Crédit photo : Elizabeth Lord

On vous présente un bébé, seul dans une pièce. On vous informe que celui-ci a trois chances sur quatre de devenir un tyran créant un génocide incomparable. Il y a tout de même une chance sur quatre que ce bébé devienne un humain aimant… Vous avez le pouvoir de le faire tomber dans une trappe sans que personne n’en soit témoin. Que faites-vous?

Ceci n’est qu’une seule des situations exploitées par Jason Hrivnak pour faire frissonner dans La Maison des épreuves, publié aux Éditions de l’Ogre. Peu de monstres et de créatures surnaturelles peuplent cependant cette maison. Que des humains. Que la condition humaine dans ce qu’elle a de plus vil et abjecte à offrir, dans ce qu’elle a de plus vulnérable aussi. Et toute cette histoire inclassable part de la plus belle des vulnérabilités : l’Amour.

Un homme reçoit une lettre du père de sa meilleure amie d’enfance, Fiona. Celle-ci, maintenant dans la trentaine, vient de se suicider dans l’école même où ils se sont côtoyés toute leur enfance, avant qu’elle ne déménage et qu’ils se perdent de vue, un peu à cause du désintérêt du narrateur. Fiona, accrochée au passé, avait avec elle lors de son suicide, une feuille des projets du « Terrain d’essai», des épreuves tordues qu’elle et le narrateur écrivaient lorsqu’ils étaient enfants. Complètement abasourdi par cette découverte, celui-ci s’est jeté dans l’écriture de La Maison des Épreuves, pour racheter cette part de leur amitié déchue.

C’est alors que le lecteur pénètre dans cette maison des cauchemars. Questionnements éthiques, moraux,  sentimentaux, émotifs, tout y passe. On déballe une suite de mise en situation où on est tentés de se prononcer sur différents  dilemmes. Nous sommes sans cesse plongés dans des situations malsaines, malaisantes, destinées, on finira par le comprendre, à nommer la douleur, nommer ce qui ne devrait pas l’être. Même si souvent, les questions exposées restent sans réponse, le seul fait de s’être ouvertement questionné sur un sujet tel que la vie ou la mort d’un bébé laisse un vague sentiment d’incohérence et de douleur.

À travers un chassé-croisé de personnages de toutes les époques, de tous les horizons, on découvre des histoires saugrenues, des lieux inconcevables, des paysages pas du tout réconfortants.
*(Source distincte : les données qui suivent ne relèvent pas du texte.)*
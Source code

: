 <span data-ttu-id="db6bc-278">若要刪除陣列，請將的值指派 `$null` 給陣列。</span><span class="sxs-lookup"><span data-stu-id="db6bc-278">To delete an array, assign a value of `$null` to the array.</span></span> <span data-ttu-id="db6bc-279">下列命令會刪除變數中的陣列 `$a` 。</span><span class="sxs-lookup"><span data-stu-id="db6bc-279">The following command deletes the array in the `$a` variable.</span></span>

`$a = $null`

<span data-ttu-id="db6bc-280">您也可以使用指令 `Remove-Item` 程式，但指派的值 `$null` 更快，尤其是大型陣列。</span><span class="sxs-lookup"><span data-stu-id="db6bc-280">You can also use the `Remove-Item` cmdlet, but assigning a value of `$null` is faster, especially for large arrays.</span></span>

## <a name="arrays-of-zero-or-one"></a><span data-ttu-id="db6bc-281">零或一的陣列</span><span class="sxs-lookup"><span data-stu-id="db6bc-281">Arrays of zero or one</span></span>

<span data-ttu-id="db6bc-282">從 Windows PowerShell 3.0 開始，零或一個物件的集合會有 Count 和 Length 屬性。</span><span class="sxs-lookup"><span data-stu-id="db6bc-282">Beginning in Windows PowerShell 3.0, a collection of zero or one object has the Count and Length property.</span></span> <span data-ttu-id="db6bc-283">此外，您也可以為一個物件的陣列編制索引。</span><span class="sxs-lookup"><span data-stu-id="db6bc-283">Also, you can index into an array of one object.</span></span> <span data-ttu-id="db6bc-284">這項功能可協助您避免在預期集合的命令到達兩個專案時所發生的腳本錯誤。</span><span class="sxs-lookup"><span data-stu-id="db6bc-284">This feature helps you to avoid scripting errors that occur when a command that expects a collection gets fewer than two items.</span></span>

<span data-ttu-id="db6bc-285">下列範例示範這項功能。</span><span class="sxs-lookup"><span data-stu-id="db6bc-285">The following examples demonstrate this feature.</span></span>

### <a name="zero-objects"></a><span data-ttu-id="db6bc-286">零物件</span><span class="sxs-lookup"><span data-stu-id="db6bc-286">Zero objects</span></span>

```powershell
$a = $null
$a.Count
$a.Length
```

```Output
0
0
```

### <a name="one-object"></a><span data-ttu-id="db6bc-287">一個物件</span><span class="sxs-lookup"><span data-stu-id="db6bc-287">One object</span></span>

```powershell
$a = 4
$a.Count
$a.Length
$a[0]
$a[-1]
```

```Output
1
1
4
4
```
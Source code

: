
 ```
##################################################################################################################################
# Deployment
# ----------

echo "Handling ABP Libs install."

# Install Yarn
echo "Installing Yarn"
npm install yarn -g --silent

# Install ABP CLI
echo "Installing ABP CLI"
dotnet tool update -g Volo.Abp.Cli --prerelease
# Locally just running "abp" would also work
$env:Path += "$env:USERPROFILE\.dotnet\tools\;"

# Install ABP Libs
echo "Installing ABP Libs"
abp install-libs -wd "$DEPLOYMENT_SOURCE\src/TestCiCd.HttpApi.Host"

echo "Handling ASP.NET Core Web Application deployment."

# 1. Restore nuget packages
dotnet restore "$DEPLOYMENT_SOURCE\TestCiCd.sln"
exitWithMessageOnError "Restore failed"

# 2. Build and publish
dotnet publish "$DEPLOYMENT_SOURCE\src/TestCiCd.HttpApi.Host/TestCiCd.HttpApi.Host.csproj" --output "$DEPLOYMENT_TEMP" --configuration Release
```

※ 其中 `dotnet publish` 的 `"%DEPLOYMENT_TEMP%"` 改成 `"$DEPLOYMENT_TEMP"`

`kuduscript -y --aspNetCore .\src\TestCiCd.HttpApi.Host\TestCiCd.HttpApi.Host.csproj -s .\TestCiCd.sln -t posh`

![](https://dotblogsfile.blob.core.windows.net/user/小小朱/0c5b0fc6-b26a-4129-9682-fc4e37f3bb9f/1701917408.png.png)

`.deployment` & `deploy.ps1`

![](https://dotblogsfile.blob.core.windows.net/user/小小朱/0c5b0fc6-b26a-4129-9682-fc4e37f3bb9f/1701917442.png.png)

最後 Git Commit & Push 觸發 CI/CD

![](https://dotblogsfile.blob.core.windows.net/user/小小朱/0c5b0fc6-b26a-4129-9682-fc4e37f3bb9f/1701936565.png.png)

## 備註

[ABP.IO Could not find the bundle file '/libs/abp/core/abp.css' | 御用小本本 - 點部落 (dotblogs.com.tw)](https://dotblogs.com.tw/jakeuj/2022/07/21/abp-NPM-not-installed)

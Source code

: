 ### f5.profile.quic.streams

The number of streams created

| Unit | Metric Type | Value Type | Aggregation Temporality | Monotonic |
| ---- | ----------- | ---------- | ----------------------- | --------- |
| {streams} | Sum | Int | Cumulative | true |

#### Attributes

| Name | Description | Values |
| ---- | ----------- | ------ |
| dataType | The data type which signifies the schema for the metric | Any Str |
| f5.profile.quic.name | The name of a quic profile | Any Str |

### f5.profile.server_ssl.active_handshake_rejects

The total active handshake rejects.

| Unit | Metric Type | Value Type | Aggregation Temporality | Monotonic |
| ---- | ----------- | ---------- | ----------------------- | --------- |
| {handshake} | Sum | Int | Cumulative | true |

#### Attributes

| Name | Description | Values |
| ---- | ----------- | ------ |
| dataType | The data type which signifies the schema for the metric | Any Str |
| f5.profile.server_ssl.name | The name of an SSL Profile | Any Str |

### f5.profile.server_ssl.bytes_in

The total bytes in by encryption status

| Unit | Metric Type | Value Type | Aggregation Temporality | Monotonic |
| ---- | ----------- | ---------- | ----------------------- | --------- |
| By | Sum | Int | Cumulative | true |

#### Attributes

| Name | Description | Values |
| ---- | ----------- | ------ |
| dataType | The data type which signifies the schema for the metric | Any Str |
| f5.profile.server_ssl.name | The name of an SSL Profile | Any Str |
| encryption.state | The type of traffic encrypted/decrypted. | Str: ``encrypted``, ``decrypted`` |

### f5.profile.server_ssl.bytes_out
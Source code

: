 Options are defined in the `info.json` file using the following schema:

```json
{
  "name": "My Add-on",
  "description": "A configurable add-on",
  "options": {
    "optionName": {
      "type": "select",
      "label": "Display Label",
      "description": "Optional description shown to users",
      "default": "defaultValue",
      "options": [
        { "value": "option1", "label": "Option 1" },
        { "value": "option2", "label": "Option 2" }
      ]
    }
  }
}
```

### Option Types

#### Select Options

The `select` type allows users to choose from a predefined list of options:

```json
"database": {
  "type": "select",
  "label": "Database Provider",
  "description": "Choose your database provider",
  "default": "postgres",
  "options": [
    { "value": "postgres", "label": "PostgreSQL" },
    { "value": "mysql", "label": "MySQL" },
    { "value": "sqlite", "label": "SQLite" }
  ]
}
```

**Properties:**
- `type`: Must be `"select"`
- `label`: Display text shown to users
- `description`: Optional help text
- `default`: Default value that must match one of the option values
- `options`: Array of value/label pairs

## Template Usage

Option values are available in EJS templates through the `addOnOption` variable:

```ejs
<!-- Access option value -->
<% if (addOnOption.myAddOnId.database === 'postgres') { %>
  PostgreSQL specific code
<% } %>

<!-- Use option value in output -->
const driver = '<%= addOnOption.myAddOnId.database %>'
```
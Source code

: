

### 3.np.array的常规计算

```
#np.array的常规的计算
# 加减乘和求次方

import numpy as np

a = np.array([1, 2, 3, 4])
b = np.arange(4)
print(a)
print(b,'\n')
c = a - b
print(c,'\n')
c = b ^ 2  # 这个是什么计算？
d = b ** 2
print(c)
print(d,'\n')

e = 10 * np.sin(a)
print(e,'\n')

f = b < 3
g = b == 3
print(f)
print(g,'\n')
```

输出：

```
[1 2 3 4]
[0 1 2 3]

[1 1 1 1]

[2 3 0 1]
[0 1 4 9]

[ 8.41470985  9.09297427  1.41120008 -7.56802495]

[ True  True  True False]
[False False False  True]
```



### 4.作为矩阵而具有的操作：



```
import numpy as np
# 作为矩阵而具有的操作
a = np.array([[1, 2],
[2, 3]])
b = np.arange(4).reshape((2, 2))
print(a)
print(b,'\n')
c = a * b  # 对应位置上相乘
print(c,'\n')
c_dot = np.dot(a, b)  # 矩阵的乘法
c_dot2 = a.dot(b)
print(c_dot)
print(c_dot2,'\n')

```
Il est difficile d’être à l’aise durant la lecture, puisque la déstabilisation est trop grande. Mais pourquoi tout ça? Pourquoi se torturer à lire des histoires parfois violentes, à la moralité défaillante? Le révéler serait malhonnête. Attendez-vous seulement à rêver beaucoup durant les nuits où les mots de Hrivnak berceront votre sommeil…

Extrait :

À l’âge de vingt-cinq ans, vous tombez enceinte. Pendant le premier trimestre de votre grossesse, vous faites un rêve récurrent. Une belle fille est assise, seule, sur un ponton au bord d’un lac ; quand la fille tend la main pour toucher l’eau, une main surgit et l’entraîne sous la surface. Au cours du deuxième trimestre, vous rêvez que la fille émerge du lac, en toussant et crachant, à deux ou trois cents mètres du ponton ; elle a l’air mal en point et on distingue d’étranges taches semblables à des runes sur son visage naguère parfait. […] Qu’est-ce que le rêve essaie de vous dire? Que va-t-il advenir de la fille quand vous aurez donné naissance à votre enfant? »

Elizabeth Lord

La Maison des épreuves, Jason Hrivnak, Éditions de l’Ogre, 2017.